Phantastik als Genrebezeichnung
Die Phantastik gehört nicht zu den drei Gattungen der Literatur – der Epik, der Dramatik und der Lyrik. Sie steht als schwer zu definierendes Genre etwas abseits und gilt in dem Zusammenhang als Oberbegriff für alles, was abgehoben, unrealistisch, unglaublich, versponnen, grotesk, absurd, unheimlich und wunderbar ist.
Innerhalb dieser umrissenen Grenzen sind Science–Fiction, Fantasy angesiedelt, wobei in dieser Rubrikenbeschreibung auch Mystery und Horror mit einbezogen werden, sowie die Phantastik selbst als Subgenre.
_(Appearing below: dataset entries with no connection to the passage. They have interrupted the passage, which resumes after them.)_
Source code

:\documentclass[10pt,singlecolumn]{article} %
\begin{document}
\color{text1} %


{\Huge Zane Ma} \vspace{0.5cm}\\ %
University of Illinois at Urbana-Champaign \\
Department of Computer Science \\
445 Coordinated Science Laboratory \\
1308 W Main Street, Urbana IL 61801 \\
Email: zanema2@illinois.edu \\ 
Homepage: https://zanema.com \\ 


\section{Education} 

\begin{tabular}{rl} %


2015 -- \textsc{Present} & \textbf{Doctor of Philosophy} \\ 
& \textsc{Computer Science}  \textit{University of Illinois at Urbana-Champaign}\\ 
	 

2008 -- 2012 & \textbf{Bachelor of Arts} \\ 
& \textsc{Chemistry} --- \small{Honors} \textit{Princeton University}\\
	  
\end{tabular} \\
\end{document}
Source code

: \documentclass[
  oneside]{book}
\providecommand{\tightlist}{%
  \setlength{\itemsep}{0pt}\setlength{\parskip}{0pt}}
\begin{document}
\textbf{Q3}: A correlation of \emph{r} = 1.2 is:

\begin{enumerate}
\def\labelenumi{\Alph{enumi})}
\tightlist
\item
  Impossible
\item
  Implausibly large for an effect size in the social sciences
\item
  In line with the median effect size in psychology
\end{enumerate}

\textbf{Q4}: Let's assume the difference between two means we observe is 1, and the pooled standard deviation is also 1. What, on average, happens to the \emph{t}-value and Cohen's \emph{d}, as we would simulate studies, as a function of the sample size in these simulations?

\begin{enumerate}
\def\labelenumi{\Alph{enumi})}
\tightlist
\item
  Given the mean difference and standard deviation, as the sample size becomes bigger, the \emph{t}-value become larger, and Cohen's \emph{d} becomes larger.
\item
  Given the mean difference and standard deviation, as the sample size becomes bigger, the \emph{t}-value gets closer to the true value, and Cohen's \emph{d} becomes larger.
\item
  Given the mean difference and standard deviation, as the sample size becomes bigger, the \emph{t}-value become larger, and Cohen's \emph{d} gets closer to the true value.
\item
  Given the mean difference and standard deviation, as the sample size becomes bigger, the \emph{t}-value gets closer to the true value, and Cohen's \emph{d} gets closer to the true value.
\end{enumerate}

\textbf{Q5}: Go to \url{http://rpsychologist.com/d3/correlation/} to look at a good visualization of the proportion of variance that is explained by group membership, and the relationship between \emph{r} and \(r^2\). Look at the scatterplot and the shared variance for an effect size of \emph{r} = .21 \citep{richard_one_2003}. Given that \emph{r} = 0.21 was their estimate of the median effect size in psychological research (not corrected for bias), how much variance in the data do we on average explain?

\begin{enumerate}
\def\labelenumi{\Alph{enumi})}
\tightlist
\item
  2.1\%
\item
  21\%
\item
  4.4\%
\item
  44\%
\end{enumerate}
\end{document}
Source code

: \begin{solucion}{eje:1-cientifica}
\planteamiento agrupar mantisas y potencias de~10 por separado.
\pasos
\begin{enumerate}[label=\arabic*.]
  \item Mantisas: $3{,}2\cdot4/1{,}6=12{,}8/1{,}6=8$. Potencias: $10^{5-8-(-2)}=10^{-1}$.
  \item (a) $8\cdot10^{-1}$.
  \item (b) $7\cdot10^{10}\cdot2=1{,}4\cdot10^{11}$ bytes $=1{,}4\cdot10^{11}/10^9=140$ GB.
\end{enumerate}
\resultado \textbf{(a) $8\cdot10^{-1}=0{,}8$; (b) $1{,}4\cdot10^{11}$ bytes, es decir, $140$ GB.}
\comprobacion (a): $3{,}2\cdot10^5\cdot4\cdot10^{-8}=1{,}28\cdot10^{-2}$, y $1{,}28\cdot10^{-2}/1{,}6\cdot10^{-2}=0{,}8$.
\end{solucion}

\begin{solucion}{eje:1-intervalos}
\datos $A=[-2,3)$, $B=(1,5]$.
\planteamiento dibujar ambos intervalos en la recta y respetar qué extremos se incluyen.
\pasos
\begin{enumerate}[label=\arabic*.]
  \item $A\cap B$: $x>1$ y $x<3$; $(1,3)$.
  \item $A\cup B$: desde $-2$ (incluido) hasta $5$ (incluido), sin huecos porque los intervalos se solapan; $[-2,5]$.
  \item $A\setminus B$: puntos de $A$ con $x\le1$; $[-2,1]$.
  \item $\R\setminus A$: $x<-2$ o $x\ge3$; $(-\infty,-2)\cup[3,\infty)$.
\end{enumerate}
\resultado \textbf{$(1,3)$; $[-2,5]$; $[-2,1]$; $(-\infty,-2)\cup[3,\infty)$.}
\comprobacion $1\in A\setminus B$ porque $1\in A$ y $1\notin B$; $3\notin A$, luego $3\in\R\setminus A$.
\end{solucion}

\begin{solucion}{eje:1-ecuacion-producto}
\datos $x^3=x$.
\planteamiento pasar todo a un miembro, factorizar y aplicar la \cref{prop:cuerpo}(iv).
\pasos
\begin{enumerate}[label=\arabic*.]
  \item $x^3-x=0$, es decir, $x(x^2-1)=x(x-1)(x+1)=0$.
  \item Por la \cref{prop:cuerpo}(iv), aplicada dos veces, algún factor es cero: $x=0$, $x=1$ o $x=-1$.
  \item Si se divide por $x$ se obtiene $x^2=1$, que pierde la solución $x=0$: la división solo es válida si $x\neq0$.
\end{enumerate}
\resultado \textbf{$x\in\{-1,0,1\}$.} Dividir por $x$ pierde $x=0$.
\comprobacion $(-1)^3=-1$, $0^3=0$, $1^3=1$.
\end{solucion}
Wichtig für das Verständnis der Subgenres untereinander: Die Grenzen sind fließend.
In der phantastischen Literatur tauchen verschiedene Welten auf, die teilweise wunderbar, faszinierend oder verstörend sein können. Bei Science Fiction beispielsweise sind dies mögliche Zukunftsvisionen, Dystopien und Utopien sowie alternative Welten. In der Fantasy wird der Leser durch eine andersartige Welt fasziniert, in der Magie und fabelhafte Wesen unterschiedlicher Arten zu finden sind.
Diese "andersartigen" Welten werden in der Forschung als „secondary world“ bezeichnet. Laut Maria Nikolajev („The Magic Code“ – Stockholm 1988) unterscheidet man dabei zwischen drei Möglichkeiten:
1. Die geschlossene (zweite) Welt
Hier existiert keine Verbindung zur Realität des Lesers, er blickt praktisch aus einer beobachtenden Position auf die Geschehnisse. Diese in sich geschlossenen Welten werden in der Fantasy sowie in der Science-Fiction angewandt und auch als „High–Fantasy“ bezeichnet. Beispiele: Tolkiens „Der Herr der Ringe“ oder Michael Endes „Jim Knopf“
2. Die offene (zweite) Welt
Hier existiert eine Verbindung zur realen Welt, sie berühren sich an zentralen Punkten und sind beide in der Geschichte gleichrangig präsent. Als Beispiele sind hier Endes „Die unendliche Geschichte“ und Carolls „Alice im Wunderland“ erwähnt, wobei es zwischen diesen Werken ebenfalls Unterschiede gibt. In „Die unendliche Geschichte“ existiert Phantasien als „reale“ Welt neben der unserigen. In „Alice im Wunderland“ existiert die Welt, in die Alice dem weißen Kaninchen folgt, nur in ihrem Traum.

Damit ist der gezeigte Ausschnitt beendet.